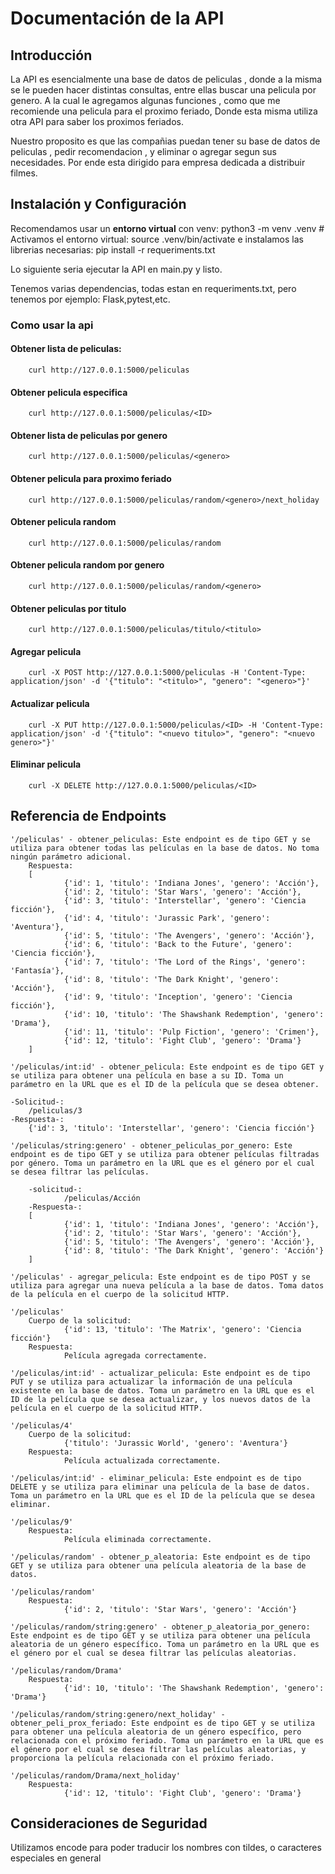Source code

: # Documentación de la API

## Introducción
La API es esencialmente una base de datos de peliculas , donde a la misma se le pueden hacer distintas consultas, entre ellas buscar una pelicula por genero. A la cual le agregamos algunas funciones , como que me recomiende una pelicula para el proximo feriado, Donde esta misma utiliza otra API para saber los proximos feriados.

Nuestro proposito es que las compañias puedan tener su base de datos de peliculas , pedir recomendacion , y eliminar o agregar segun sus necesidades. Por ende esta dirigido para empresa dedicada a distribuir filmes.

## Instalación y Configuración
Recomendamos usar un **entorno virtual** con venv:
        python3 -m venv .venv #
Activamos el entorno virtual:
        source .venv/bin/activate
e instalamos las librerias necesarias:
        pip install -r requeriments.txt

Lo siguiente seria ejecutar la API en main.py y listo.

Tenemos varias dependencias, todas estan en requeriments.txt, pero tenemos por ejemplo:
Flask,pytest,etc.

### Como usar la api

####  Obtener lista de peliculas:
        curl http://127.0.0.1:5000/peliculas

#### Obtener pelicula especifica
        curl http://127.0.0.1:5000/peliculas/<ID>

#### Obtener lista de peliculas por genero
        curl http://127.0.0.1:5000/peliculas/<genero>
        
#### Obtener pelicula para proximo feriado
        curl http://127.0.0.1:5000/peliculas/random/<genero>/next_holiday

#### Obtener pelicula random
        curl http://127.0.0.1:5000/peliculas/random

#### Obtener pelicula random por genero
        curl http://127.0.0.1:5000/peliculas/random/<genero>

#### Obtener peliculas por titulo
        curl http://127.0.0.1:5000/peliculas/titulo/<titulo>

#### Agregar pelicula
        curl -X POST http://127.0.0.1:5000/peliculas -H 'Content-Type: application/json' -d '{"titulo": "<titulo>", "genero": "<genero>"}'

#### Actualizar pelicula
        curl -X PUT http://127.0.0.1:5000/peliculas/<ID> -H 'Content-Type: application/json' -d '{"titulo": "<nuevo titulo>", "genero": "<nuevo genero>"}'

#### Eliminar pelicula
        curl -X DELETE http://127.0.0.1:5000/peliculas/<ID>

## Referencia de Endpoints

    '/peliculas' - obtener_peliculas: Este endpoint es de tipo GET y se utiliza para obtener todas las películas en la base de datos. No toma ningún parámetro adicional.
        Respuesta:
        [
                {'id': 1, 'titulo': 'Indiana Jones', 'genero': 'Acción'},
                {'id': 2, 'titulo': 'Star Wars', 'genero': 'Acción'},
                {'id': 3, 'titulo': 'Interstellar', 'genero': 'Ciencia ficción'},
                {'id': 4, 'titulo': 'Jurassic Park', 'genero': 'Aventura'},
                {'id': 5, 'titulo': 'The Avengers', 'genero': 'Acción'},
                {'id': 6, 'titulo': 'Back to the Future', 'genero': 'Ciencia ficción'},
                {'id': 7, 'titulo': 'The Lord of the Rings', 'genero': 'Fantasía'},
                {'id': 8, 'titulo': 'The Dark Knight', 'genero': 'Acción'},
                {'id': 9, 'titulo': 'Inception', 'genero': 'Ciencia ficción'},
                {'id': 10, 'titulo': 'The Shawshank Redemption', 'genero': 'Drama'},
                {'id': 11, 'titulo': 'Pulp Fiction', 'genero': 'Crimen'},
                {'id': 12, 'titulo': 'Fight Club', 'genero': 'Drama'}
        ]

    '/peliculas/int:id' - obtener_pelicula: Este endpoint es de tipo GET y se utiliza para obtener una película en base a su ID. Toma un parámetro en la URL que es el ID de la película que se desea obtener.

    -Solicitud-:
        /peliculas/3
    -Respuesta-:
        {'id': 3, 'titulo': 'Interstellar', 'genero': 'Ciencia ficción'}

    '/peliculas/string:genero' - obtener_peliculas_por_genero: Este endpoint es de tipo GET y se utiliza para obtener películas filtradas por género. Toma un parámetro en la URL que es el género por el cual se desea filtrar las películas.

        -solicitud-:
                /peliculas/Acción
        -Respuesta-:
        [
                {'id': 1, 'titulo': 'Indiana Jones', 'genero': 'Acción'},
                {'id': 2, 'titulo': 'Star Wars', 'genero': 'Acción'},
                {'id': 5, 'titulo': 'The Avengers', 'genero': 'Acción'},
                {'id': 8, 'titulo': 'The Dark Knight', 'genero': 'Acción'}
        ]

    '/peliculas' - agregar_pelicula: Este endpoint es de tipo POST y se utiliza para agregar una nueva película a la base de datos. Toma datos de la película en el cuerpo de la solicitud HTTP.

    '/peliculas'
        Cuerpo de la solicitud:
                {'id': 13, 'titulo': 'The Matrix', 'genero': 'Ciencia ficción'}
        Respuesta:
                Película agregada correctamente.

    '/peliculas/int:id' - actualizar_pelicula: Este endpoint es de tipo PUT y se utiliza para actualizar la información de una película existente en la base de datos. Toma un parámetro en la URL que es el ID de la película que se desea actualizar, y los nuevos datos de la película en el cuerpo de la solicitud HTTP.

    '/peliculas/4'
        Cuerpo de la solicitud:
                {'titulo': 'Jurassic World', 'genero': 'Aventura'}
        Respuesta:
                Película actualizada correctamente.

    '/peliculas/int:id' - eliminar_pelicula: Este endpoint es de tipo DELETE y se utiliza para eliminar una película de la base de datos. Toma un parámetro en la URL que es el ID de la película que se desea eliminar.

    '/peliculas/9'
        Respuesta:
                Película eliminada correctamente.

    '/peliculas/random' - obtener_p_aleatoria: Este endpoint es de tipo GET y se utiliza para obtener una película aleatoria de la base de datos.

    '/peliculas/random'
        Respuesta:
                {'id': 2, 'titulo': 'Star Wars', 'genero': 'Acción'}

    '/peliculas/random/string:genero' - obtener_p_aleatoria_por_genero: Este endpoint es de tipo GET y se utiliza para obtener una película aleatoria de un género específico. Toma un parámetro en la URL que es el género por el cual se desea filtrar las películas aleatorias.
    
    '/peliculas/random/Drama'
        Respuesta:
                {'id': 10, 'titulo': 'The Shawshank Redemption', 'genero': 'Drama'}

    '/peliculas/random/string:genero/next_holiday' - obtener_peli_prox_feriado: Este endpoint es de tipo GET y se utiliza para obtener una película aleatoria de un género específico, pero relacionada con el próximo feriado. Toma un parámetro en la URL que es el género por el cual se desea filtrar las películas aleatorias, y proporciona la película relacionada con el próximo feriado.

    '/peliculas/random/Drama/next_holiday'
        Respuesta:
                {'id': 12, 'titulo': 'Fight Club', 'genero': 'Drama'}

## Consideraciones de Seguridad
Utilizamos encode para poder traducir los nombres con tildes, o caracteres especiales en general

§ **What is required**: Write out the listing again word for word, but without its pictures.

§ **Response area**:
Source code

: # Documentación de la API

## Introducción
La API es esencialmente una base de datos de peliculas , donde a la misma se le pueden hacer distintas consultas, entre ellas buscar una pelicula por genero. A la cual le agregamos algunas funciones , como que me recomiende una pelicula para el proximo feriado, Donde esta misma utiliza otra API para saber los proximos feriados.

Nuestro proposito es que las compañias puedan tener su base de datos de peliculas , pedir recomendacion , y eliminar o agregar segun sus necesidades. Por ende esta dirigido para empresa dedicada a distribuir filmes.

## Instalación y Configuración
Recomendamos usar un **entorno virtual** con venv:
        python3 -m venv .venv #
Activamos el entorno virtual:
        source .venv/bin/activate
e instalamos las librerias necesarias:
        pip install -r requeriments.txt

Lo siguiente seria ejecutar la API en main.py y listo.

Tenemos varias dependencias, todas estan en requeriments.txt, pero tenemos por ejemplo:
Flask,pytest,etc.

### Como usar la api

####  Obtener lista de peliculas:
        curl http://127.0.0.1:5000/peliculas

#### Obtener pelicula especifica
        curl http://127.0.0.1:5000/peliculas/<ID>

#### Obtener lista de peliculas por genero
        curl http://127.0.0.1:5000/peliculas/<genero>
        
#### Obtener pelicula para proximo feriado
        curl http://127.0.0.1:5000/peliculas/random/<genero>/next_holiday

#### Obtener pelicula random
        curl http://127.0.0.1:5000/peliculas/random

#### Obtener pelicula random por genero
        curl http://127.0.0.1:5000/peliculas/random/<genero>

#### Obtener peliculas por titulo
        curl http://127.0.0.1:5000/peliculas/titulo/<titulo>

#### Agregar pelicula
        curl -X POST http://127.0.0.1:5000/peliculas -H 'Content-Type: application/json' -d '{"titulo": "<titulo>", "genero": "<genero>"}'

#### Actualizar pelicula
        curl -X PUT http://127.0.0.1:5000/peliculas/<ID> -H 'Content-Type: application/json' -d '{"titulo": "<nuevo titulo>", "genero": "<nuevo genero>"}'

#### Eliminar pelicula
        curl -X DELETE http://127.0.0.1:5000/peliculas/<ID>

## Referencia de Endpoints

    '/peliculas' - obtener_peliculas: Este endpoint es de tipo GET y se utiliza para obtener todas las películas en la base de datos. No toma ningún parámetro adicional.
        Respuesta:
        [
                {'id': 1, 'titulo': 'Indiana Jones', 'genero': 'Acción'},
                {'id': 2, 'titulo': 'Star Wars', 'genero': 'Acción'},
                {'id': 3, 'titulo': 'Interstellar', 'genero': 'Ciencia ficción'},
                {'id': 4, 'titulo': 'Jurassic Park', 'genero': 'Aventura'},
                {'id': 5, 'titulo': 'The Avengers', 'genero': 'Acción'},
                {'id': 6, 'titulo': 'Back to the Future', 'genero': 'Ciencia ficción'},
                {'id': 7, 'titulo': 'The Lord of the Rings', 'genero': 'Fantasía'},
                {'id': 8, 'titulo': 'The Dark Knight', 'genero': 'Acción'},
                {'id': 9, 'titulo': 'Inception', 'genero': 'Ciencia ficción'},
                {'id': 10, 'titulo': 'The Shawshank Redemption', 'genero': 'Drama'},
                {'id': 11, 'titulo': 'Pulp Fiction', 'genero': 'Crimen'},
                {'id': 12, 'titulo': 'Fight Club', 'genero': 'Drama'}
        ]

    '/peliculas/int:id' - obtener_pelicula: Este endpoint es de tipo GET y se utiliza para obtener una película en base a su ID. Toma un parámetro en la URL que es el ID de la película que se desea obtener.

    -Solicitud-:
        /peliculas/3
    -Respuesta-:
        {'id': 3, 'titulo': 'Interstellar', 'genero': 'Ciencia ficción'}

    '/peliculas/string:genero' - obtener_peliculas_por_genero: Este endpoint es de tipo GET y se utiliza para obtener películas filtradas por género. Toma un parámetro en la URL que es el género por el cual se desea filtrar las películas.

        -solicitud-:
                /peliculas/Acción
        -Respuesta-:
        [
                {'id': 1, 'titulo': 'Indiana Jones', 'genero': 'Acción'},
                {'id': 2, 'titulo': 'Star Wars', 'genero': 'Acción'},
                {'id': 5, 'titulo': 'The Avengers', 'genero': 'Acción'},
                {'id': 8, 'titulo': 'The Dark Knight', 'genero': 'Acción'}
        ]

    '/peliculas' - agregar_pelicula: Este endpoint es de tipo POST y se utiliza para agregar una nueva película a la base de datos. Toma datos de la película en el cuerpo de la solicitud HTTP.

    '/peliculas'
        Cuerpo de la solicitud:
                {'id': 13, 'titulo': 'The Matrix', 'genero': 'Ciencia ficción'}
        Respuesta:
                Película agregada correctamente.

    '/peliculas/int:id' - actualizar_pelicula: Este endpoint es de tipo PUT y se utiliza para actualizar la información de una película existente en la base de datos. Toma un parámetro en la URL que es el ID de la película que se desea actualizar, y los nuevos datos de la película en el cuerpo de la solicitud HTTP.

    '/peliculas/4'
        Cuerpo de la solicitud:
                {'titulo': 'Jurassic World', 'genero': 'Aventura'}
        Respuesta:
                Película actualizada correctamente.

    '/peliculas/int:id' - eliminar_pelicula: Este endpoint es de tipo DELETE y se utiliza para eliminar una película de la base de datos. Toma un parámetro en la URL que es el ID de la película que se desea eliminar.

    '/peliculas/9'
        Respuesta:
                Película eliminada correctamente.

    '/peliculas/random' - obtener_p_aleatoria: Este endpoint es de tipo GET y se utiliza para obtener una película aleatoria de la base de datos.

    '/peliculas/random'
        Respuesta:
                {'id': 2, 'titulo': 'Star Wars', 'genero': 'Acción'}

    '/peliculas/random/string:genero' - obtener_p_aleatoria_por_genero: Este endpoint es de tipo GET y se utiliza para obtener una película aleatoria de un género específico. Toma un parámetro en la URL que es el género por el cual se desea filtrar las películas aleatorias.
    
    '/peliculas/random/Drama'
        Respuesta:
                {'id': 10, 'titulo': 'The Shawshank Redemption', 'genero': 'Drama'}

    '/peliculas/random/string:genero/next_holiday' - obtener_peli_prox_feriado: Este endpoint es de tipo GET y se utiliza para obtener una película aleatoria de un género específico, pero relacionada con el próximo feriado. Toma un parámetro en la URL que es el género por el cual se desea filtrar las películas aleatorias, y proporciona la película relacionada con el próximo feriado.

    '/peliculas/random/Drama/next_holiday'
        Respuesta:
                {'id': 12, 'titulo': 'Fight Club', 'genero': 'Drama'}

## Consideraciones de Seguridad
Utilizamos encode para poder traducir los nombres con tildes, o caracteres especiales en general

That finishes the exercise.